Before we can scrape data from YouTube, we need to get an API key. APIs, or Application Programming Interfaces, are ways in which two applications (e.g., Google Colaboratory and YouTube) can talk to each other. You can think of it as the language through which two apps can speak so they can send and receive information from each other.

Some apps (e.g., YouTube and Google services) require an API key, or a string of characters that authenticates a user to access the app through an API.

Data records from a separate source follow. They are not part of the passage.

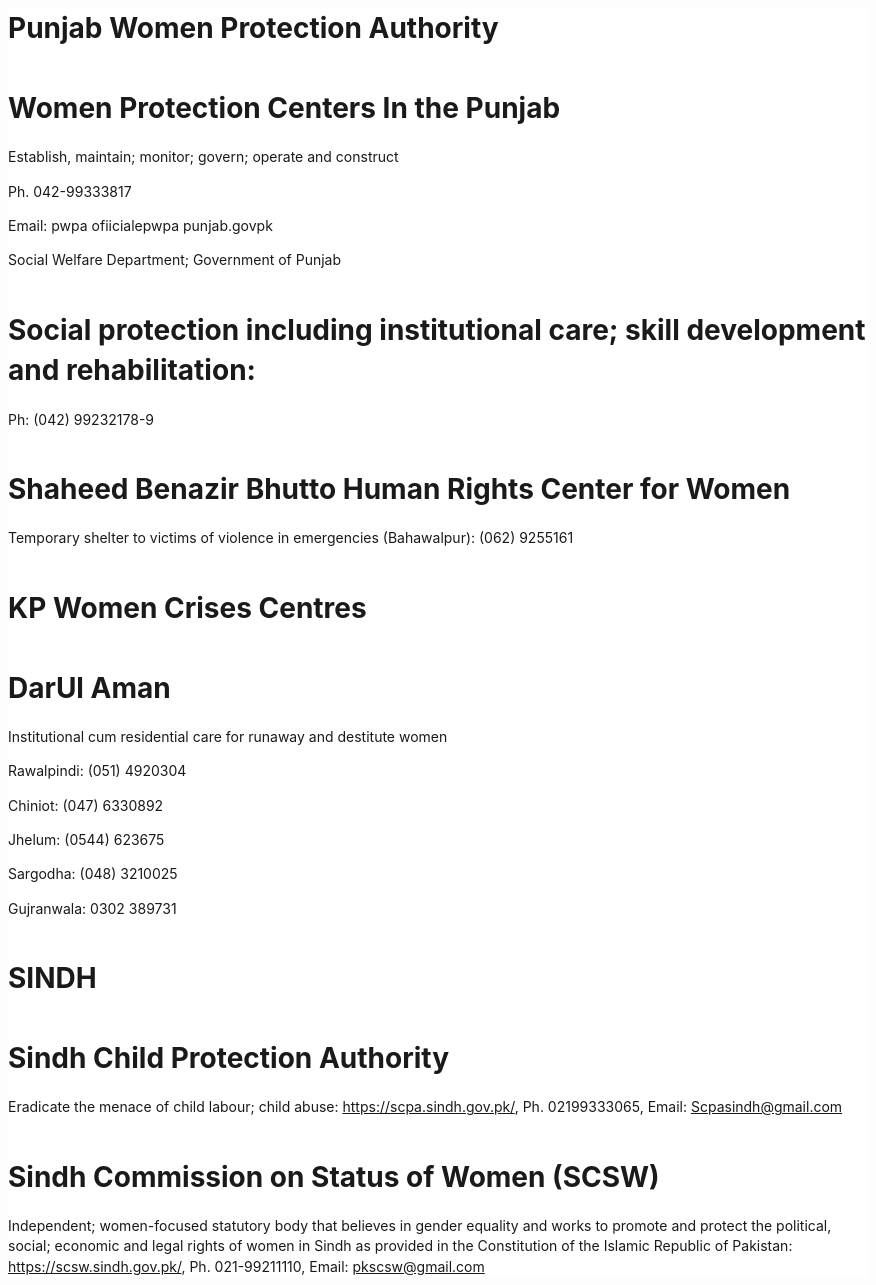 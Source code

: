 # Punjab Women Protection Authority

# Women Protection Centers In the Punjab

Establish, maintain; monitor; govern; operate and construct

Ph. 042-99333817

Email: pwpa ofiicialepwpa punjab.govpk

Social Welfare Department; Government of Punjab

# Social protection including institutional care; skill development and rehabilitation:

Ph: (042) 99232178-9

# Shaheed Benazir Bhutto Human Rights Center for Women

Temporary shelter to victims of violence in emergencies (Bahawalpur): (062) 9255161

# KP Women Crises Centres

# DarUl Aman

Institutional cum residential care for runaway and destitute women

Rawalpindi: (051) 4920304

Chiniot: (047) 6330892

Jhelum: (0544) 623675

Sargodha: (048) 3210025

Gujranwala: 0302 389731

# SINDH

# Sindh Child Protection Authority

Eradicate the menace of child labour; child abuse: https://scpa.sindh.gov.pk/, Ph. 02199333065, Email: Scpasindh@gmail.com

# Sindh Commission on Status of Women (SCSW)

Independent; women-focused statutory body that believes in gender equality and works to promote and protect the political, social; economic and legal rights of women in Sindh as provided in the Constitution of the Islamic Republic of Pakistan: https://scsw.sindh.gov.pk/, Ph. 021-99211110, Email: pkscsw@gmail.com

1.   To get your API key, head to https://console.cloud.google.com/cloud-resource-manager
2.   Click on Create Project, name the project "YouTube scraping," and press "CREATE"
3.   In your Google Developers Console dashboard, click the Navigation Menu (the three lines) at the upper left corner and select "APIs & Services"
4.   When prompted, select the "YouTube scraping" project
5.   You will be directed to the project's dashboard, where you are to click "Explore & Enable APIs"
6.   Search for and select "YouTube Data API v3"
7.   Enable the API and click "Create Credentials"
8.   Select "public data" when asked what kind of data you will access
9.   Find your API key at the "Credentials" tab on the left side of your dashboard (If it's not there, just click "Create Credentials" again and select "API key")

Now, we import the pertinent packages.

`build` creates a resource object that uses the API key to communicate with YouTube.

In [16]:
import pandas as pd
from googleapiclient.discovery import build

In [17]:
api_key = 'AIzaSyArJa4h3CPtJILqexIrRWL22W7K1ZzxABs'
youtube = build('youtube', 'v3', developerKey=api_key)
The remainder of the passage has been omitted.